ASSIGNMENT. I need the lines below from the one with "[MakeILBASE]: ./create-ilb-ase.md" down to the one with "[webapps]: ../../app-service-web/app-service-web-overview.md" reproduced exactly, both ends included, and nothing else.

DATA PROVIDED.

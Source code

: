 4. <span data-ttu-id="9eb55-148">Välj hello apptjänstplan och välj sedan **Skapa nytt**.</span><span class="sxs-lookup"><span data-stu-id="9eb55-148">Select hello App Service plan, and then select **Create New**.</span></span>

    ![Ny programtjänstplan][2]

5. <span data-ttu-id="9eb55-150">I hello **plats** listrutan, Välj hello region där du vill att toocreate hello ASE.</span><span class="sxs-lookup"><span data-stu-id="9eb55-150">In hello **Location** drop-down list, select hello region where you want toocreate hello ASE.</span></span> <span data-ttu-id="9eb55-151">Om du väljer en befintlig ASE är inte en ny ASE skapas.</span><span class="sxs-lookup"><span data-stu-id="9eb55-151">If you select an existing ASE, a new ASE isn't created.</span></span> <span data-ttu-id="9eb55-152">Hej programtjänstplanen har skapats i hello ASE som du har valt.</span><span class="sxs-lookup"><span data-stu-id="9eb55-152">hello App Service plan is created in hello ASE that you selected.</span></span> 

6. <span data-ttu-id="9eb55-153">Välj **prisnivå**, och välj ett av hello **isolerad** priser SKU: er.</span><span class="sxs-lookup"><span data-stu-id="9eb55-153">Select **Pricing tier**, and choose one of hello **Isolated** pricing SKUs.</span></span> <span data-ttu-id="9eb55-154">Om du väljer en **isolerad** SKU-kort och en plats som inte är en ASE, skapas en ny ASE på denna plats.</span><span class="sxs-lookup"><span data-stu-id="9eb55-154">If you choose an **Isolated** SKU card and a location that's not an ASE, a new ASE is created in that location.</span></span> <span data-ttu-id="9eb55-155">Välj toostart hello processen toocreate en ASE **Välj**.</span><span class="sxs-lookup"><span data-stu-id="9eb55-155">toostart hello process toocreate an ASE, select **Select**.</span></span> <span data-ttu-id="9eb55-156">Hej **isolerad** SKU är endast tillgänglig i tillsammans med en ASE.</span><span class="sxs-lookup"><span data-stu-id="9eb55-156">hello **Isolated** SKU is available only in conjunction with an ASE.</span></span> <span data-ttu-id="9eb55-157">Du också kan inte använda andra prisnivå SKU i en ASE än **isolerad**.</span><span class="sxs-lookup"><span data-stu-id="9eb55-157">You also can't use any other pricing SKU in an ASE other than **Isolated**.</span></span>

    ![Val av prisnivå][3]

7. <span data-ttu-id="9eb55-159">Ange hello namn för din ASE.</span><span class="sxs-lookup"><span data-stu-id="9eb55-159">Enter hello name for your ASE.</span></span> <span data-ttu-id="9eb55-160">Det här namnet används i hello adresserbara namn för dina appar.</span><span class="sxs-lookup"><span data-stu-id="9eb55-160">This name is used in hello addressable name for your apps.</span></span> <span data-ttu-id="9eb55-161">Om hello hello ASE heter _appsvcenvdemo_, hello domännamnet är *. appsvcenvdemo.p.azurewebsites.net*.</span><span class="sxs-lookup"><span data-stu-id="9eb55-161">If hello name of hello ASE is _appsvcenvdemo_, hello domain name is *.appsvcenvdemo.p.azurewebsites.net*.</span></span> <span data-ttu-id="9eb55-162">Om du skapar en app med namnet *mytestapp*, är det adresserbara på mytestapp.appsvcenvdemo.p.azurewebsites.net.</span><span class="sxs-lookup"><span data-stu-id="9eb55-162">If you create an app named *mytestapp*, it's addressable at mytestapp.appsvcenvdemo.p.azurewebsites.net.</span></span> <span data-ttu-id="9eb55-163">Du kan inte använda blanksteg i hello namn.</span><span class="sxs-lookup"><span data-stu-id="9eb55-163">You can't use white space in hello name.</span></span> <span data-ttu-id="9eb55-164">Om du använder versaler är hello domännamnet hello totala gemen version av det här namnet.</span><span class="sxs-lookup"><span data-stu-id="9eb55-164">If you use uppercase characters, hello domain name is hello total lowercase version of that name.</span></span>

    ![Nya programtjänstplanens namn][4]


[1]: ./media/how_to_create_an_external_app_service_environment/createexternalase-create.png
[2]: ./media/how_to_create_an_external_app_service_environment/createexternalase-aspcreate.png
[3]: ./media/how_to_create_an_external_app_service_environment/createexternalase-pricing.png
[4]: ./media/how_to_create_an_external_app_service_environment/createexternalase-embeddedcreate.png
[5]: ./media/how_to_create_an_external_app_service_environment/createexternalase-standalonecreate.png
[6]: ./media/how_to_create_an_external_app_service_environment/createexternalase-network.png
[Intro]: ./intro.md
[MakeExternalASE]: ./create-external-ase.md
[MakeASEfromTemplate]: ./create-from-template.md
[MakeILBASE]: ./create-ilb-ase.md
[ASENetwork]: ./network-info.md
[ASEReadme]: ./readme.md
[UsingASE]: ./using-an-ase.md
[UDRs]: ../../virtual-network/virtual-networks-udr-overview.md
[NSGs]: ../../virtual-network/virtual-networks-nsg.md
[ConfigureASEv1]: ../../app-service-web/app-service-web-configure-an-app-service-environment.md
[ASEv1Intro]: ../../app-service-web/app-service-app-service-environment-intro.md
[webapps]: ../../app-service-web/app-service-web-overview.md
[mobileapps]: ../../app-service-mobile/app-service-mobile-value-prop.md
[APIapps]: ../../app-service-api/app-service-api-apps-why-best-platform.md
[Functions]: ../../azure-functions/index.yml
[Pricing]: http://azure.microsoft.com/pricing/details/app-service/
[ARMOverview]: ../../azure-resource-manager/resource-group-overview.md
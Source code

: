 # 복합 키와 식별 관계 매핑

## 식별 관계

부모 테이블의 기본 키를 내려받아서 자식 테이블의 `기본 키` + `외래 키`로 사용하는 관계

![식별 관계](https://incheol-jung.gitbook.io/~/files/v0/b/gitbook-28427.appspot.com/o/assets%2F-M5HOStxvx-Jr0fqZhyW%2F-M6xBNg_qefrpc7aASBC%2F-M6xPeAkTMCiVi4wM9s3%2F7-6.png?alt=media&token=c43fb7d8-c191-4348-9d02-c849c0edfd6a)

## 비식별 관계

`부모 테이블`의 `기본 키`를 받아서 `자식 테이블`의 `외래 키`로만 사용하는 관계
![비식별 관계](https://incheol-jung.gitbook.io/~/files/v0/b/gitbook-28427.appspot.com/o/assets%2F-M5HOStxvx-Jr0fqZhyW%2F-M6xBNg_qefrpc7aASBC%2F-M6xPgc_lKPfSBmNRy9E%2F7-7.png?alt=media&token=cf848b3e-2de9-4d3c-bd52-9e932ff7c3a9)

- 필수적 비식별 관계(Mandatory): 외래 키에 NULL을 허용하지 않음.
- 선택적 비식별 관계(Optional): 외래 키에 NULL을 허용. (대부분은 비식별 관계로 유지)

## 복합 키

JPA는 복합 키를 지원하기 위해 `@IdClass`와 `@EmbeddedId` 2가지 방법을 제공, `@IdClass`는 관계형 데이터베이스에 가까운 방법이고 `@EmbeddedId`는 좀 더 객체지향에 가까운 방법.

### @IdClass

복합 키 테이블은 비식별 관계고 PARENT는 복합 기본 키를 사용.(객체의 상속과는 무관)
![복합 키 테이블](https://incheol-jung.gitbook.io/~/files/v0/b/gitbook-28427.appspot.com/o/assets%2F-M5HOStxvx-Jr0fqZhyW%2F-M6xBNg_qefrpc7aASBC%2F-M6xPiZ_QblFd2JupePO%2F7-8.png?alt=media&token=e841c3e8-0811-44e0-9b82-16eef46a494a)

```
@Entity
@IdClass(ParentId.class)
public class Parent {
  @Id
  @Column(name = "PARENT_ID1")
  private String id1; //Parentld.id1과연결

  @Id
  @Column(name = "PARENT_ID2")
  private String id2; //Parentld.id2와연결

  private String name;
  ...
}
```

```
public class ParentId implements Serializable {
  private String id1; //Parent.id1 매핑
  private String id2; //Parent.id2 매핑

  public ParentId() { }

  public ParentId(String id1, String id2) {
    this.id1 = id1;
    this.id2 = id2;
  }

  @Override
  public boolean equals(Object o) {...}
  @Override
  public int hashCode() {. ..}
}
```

RESULT OF THIS TASK.
[MakeILBASE]: ./create-ilb-ase.md
[ASENetwork]: ./network-info.md
[ASEReadme]: ./readme.md
[UsingASE]: ./using-an-ase.md
[UDRs]: ../../virtual-network/virtual-networks-udr-overview.md
[NSGs]: ../../virtual-network/virtual-networks-nsg.md
[ConfigureASEv1]: ../../app-service-web/app-service-web-configure-an-app-service-environment.md
[ASEv1Intro]: ../../app-service-web/app-service-app-service-environment-intro.md
[webapps]: ../../app-service-web/app-service-web-overview.md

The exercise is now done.